GM had recently informed Congress that it planned to produce roughly 50,000 subcompacts per year in China to sell in the U.S market in the near future. However, on Thursday, UAW President Ron Gettelfinger said that GM had agreed not to import the cars from China and to produce them in the United States instead as part of its deal with the UAW.
Because they're now bankrolled by anyone holding a dollar in their hands*, there's no reason to make decisions based on profits. Instead, they will make decisions based on political forces. After the unions and the state consume and digest GM and Chrysler, they'll begin to eye Ford hungrily. When they see Ford do things not in the interests of the unions, laws will be passed, marketing budgets increased, and all manner of tricks will be played to crush Ford and bring them under the control of the state.

Because that's what fascists do.

We're all Peronists now.

* - Lots of people are making the mistake of claiming that taxpayers will be supporting these companies. That is errant nonsense. The deficit is being funded to a large part by the Fed. They are printing money out of thin air to pay the bills. As they do so, they are inflating away the value of the dollar. Anyone holding dollars or dollar-denominated investments will be paying for this.

2 comments:

Jeff Burton said...

Lots of people are making the mistake of claiming that taxpayers will be supporting these companies

Thank you for repeating this. Holders of U.S. debt are paying for this, including holders of federal reserve notes (=dollars). The more people blather on about taxpayers, the longer this will be obscured.

Tim Eisele said...

"So now what happens to Ford?"

Well, with any luck, once the zombie corpses[1] of whatever GM and Chrysler get turned into finally rot and fall apart (see the history of British Leyland for a likely scenario of how I think it will all go down), Ford will pick up some choice pieces from the wreckage being dumped at fire-sale prices by a deeply embarassed government. That's assuming that Ford avoids government entanglements. Given the train-wreck that they are witnessing with their two biggest domestic compentitors, I would hope that they have the sense to keep quiet and maintain their distance.
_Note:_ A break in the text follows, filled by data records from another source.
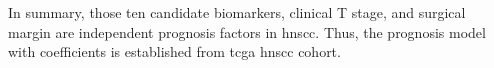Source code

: \documentclass[jpm,article,submit,moreauthors,pdftex]{Definitions/mdpi}
\begin{document}
In summary, those ten candidate biomarkers, clinical T stage, and surgical margin are independent prognosis factors in \acrshort{hnscc}.
Thus, the prognosis model with coefficients is established from \acrshort{tcga} \acrshort{hnscc} cohort. 
\end{document}
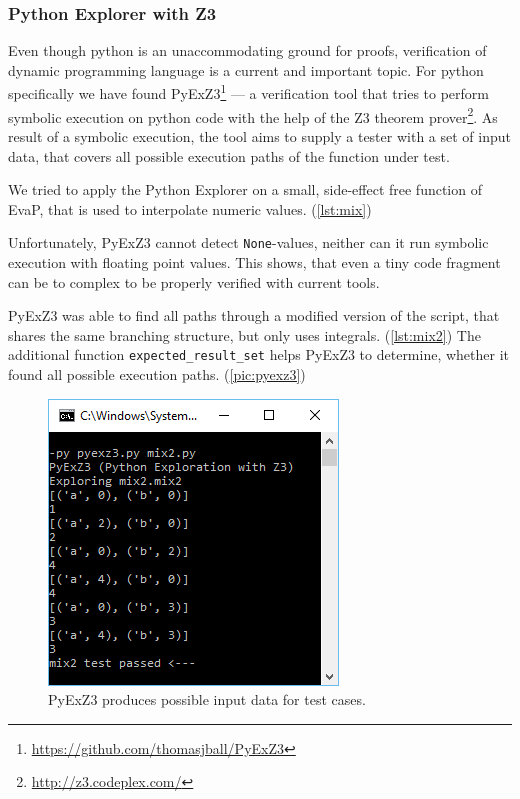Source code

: \subsubsection{Python Explorer with Z3}

Even though python is an unaccommodating ground for proofs, verification of dynamic programming language is a current and important topic.
For python specifically we have found PyExZ3\footnote{\url{https://github.com/thomasjball/PyExZ3}} --- a verification tool that tries to perform symbolic execution on python code with the help of the Z3 theorem prover\footnote{\url{http://z3.codeplex.com/}}.
As result of a symbolic execution, the tool aims to supply a tester with a set of input data, that covers all possible execution paths of the function under test.

We tried to apply the Python Explorer on a small, side-effect free function of EvaP, that is used to interpolate numeric values. (\autoref{lst:mix})

Unfortunately, PyExZ3 cannot detect \texttt{None}-values, neither can it run symbolic execution with floating point values.
This shows, that even a tiny code fragment can be to complex to be properly verified with current tools.





PyExZ3 was able to find all paths through a modified version of the script, that shares the same branching structure, but only uses integrals. (\autoref{lst:mix2})
The additional function \texttt{expected\_result\_set} helps PyExZ3 to determine, whether it found all possible execution paths. (\autoref{pic:pyexz3})

\begin{figure}
	\centering
	\includegraphics{graphics/PyExZ3-mix2}
	\caption{PyExZ3 produces possible input data for test cases.}
	\label{pic:pyexz3}
\end{figure}
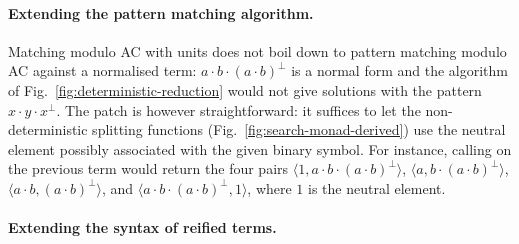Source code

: \documentclass{llncs}
\begin{document}
\paragraph{Extending the pattern matching algorithm.}

Matching modulo AC with units does not boil down to pattern matching
modulo AC against a normalised term: $a\cdot b\cdot (a\cdot b)^\perp$
is a normal form and the algorithm of
Fig.~\ref{fig:deterministic-reduction} would not give solutions with
the pattern $x\cdot y\cdot x^\perp$. The patch is however
straightforward: it suffices to let the non-deterministic splitting
functions (Fig.~\ref{fig:search-monad-derived}) use the neutral
element possibly associated with the given binary symbol. For
instance, calling  on the previous term would return the
four pairs
$\langle 1,a\cdot b\cdot (a\cdot b)^\perp\rangle$, $\langle a,b\cdot (a\cdot b)^\perp\rangle$, $\langle a\cdot b,(a\cdot b)^\perp\rangle$, and $\langle a\cdot b\cdot (a\cdot b)^\perp,1\rangle$, where $1$ is the
neutral element. 

\paragraph{Extending the syntax of reified terms.}
\end{document}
[1] Aside from misunderstanding where the money is coming from, I think a lot of people are misunderstanding the status of GM and Chrysler. They are already dead, and have been since about February (which was about when they would have gone bankrupt if left to their own devices). What happens to them no longer matters, aside from the fact that it is costing us all a fair bit of money. They are dead, and their corpses are being animated by the parasites and carrion beetles that will ultimately consume them. They just haven't stopped moving yet.